» **EXERCISE GOAL**:
From the line containing "### Languages" to the line containing "(app stying css)" in the entries below, reproduce every line exactly, ends included. Nothing else belongs in the copy, and no pictures.

» **Dataset entries**:
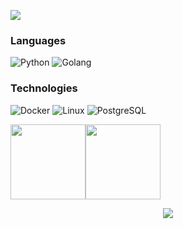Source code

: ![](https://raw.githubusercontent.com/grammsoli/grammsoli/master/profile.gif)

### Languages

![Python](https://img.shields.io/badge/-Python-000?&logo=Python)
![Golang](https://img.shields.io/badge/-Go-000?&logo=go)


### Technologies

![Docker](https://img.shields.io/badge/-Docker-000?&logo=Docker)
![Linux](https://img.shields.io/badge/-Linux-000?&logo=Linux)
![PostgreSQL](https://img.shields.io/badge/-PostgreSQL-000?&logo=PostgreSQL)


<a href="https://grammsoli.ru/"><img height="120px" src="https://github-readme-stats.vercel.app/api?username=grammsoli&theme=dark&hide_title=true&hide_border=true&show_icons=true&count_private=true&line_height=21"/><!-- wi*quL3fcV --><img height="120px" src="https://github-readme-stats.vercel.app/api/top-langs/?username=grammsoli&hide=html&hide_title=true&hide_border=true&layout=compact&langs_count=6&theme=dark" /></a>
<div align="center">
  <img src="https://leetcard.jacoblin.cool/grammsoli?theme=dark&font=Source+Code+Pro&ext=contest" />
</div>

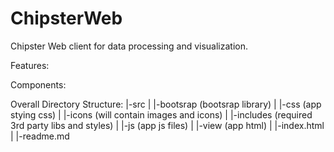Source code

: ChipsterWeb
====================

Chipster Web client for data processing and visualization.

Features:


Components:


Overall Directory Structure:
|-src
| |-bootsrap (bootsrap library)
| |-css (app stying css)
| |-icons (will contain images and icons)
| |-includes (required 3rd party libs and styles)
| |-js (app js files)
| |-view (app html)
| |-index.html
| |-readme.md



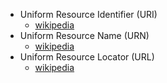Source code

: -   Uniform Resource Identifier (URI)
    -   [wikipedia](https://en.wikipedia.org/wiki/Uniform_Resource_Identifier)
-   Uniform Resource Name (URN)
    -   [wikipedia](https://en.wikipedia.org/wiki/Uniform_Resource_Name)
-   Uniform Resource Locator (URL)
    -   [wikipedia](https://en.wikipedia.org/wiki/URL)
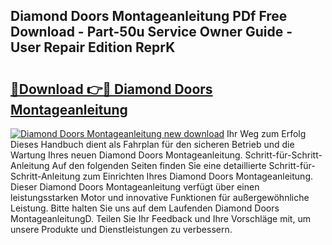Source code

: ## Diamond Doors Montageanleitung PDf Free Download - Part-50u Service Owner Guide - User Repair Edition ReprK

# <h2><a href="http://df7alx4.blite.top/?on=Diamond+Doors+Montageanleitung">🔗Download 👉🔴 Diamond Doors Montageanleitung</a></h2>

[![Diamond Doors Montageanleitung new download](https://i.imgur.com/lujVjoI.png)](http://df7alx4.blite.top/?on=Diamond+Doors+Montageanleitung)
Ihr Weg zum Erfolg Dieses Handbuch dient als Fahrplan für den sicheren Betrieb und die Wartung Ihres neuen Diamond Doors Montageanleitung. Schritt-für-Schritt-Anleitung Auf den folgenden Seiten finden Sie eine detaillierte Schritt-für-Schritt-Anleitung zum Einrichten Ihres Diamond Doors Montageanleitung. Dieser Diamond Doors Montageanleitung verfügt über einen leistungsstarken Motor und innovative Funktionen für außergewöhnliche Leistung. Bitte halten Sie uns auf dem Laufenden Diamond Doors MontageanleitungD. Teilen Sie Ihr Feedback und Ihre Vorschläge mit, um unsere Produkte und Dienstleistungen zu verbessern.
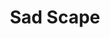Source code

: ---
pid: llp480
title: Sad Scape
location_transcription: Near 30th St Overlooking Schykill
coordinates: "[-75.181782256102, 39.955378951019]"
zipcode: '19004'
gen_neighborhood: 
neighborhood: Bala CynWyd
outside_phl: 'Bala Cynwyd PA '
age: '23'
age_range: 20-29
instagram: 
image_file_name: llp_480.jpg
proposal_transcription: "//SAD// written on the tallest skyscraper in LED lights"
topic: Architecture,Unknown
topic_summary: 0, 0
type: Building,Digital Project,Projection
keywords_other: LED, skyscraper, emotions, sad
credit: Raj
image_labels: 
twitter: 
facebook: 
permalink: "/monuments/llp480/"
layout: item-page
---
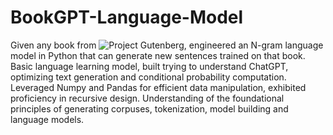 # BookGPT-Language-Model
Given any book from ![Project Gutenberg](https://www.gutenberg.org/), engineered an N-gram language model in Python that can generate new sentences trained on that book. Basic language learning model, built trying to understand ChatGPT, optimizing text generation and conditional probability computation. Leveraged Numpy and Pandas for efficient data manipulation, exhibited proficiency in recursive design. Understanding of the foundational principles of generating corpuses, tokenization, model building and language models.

» **WRITTEN SOLUTION**:
### Languages

![Python](https://img.shields.io/badge/-Python-000?&logo=Python)
![Golang](https://img.shields.io/badge/-Go-000?&logo=go)


### Technologies

![Docker](https://img.shields.io/badge/-Docker-000?&logo=Docker)
![Linux](https://img.shields.io/badge/-Linux-000?&logo=Linux)
![PostgreSQL](https://img.shields.io/badge/-PostgreSQL-000?&logo=PostgreSQL)


<a href="https://grammsoli.ru/"><img height="120px" src="https://github-readme-stats.vercel.app/api?username=grammsoli&theme=dark&hide_title=true&hide_border=true&show_icons=true&count_private=true&line_height=21"/><!-- wi*quL3fcV --><img height="120px" src="https://github-readme-stats.vercel.app/api/top-langs/?username=grammsoli&hide=html&hide_title=true&hide_border=true&layout=compact&langs_count=6&theme=dark" /></a>
<div align="center">
  <img src="https://leetcard.jacoblin.cool/grammsoli?theme=dark&font=Source+Code+Pro&ext=contest" />
</div>

Source code

: ChipsterWeb
====================

Chipster Web client for data processing and visualization.

Features:


Components:


Overall Directory Structure:
|-src
| |-bootsrap (bootsrap library)
| |-css (app stying css)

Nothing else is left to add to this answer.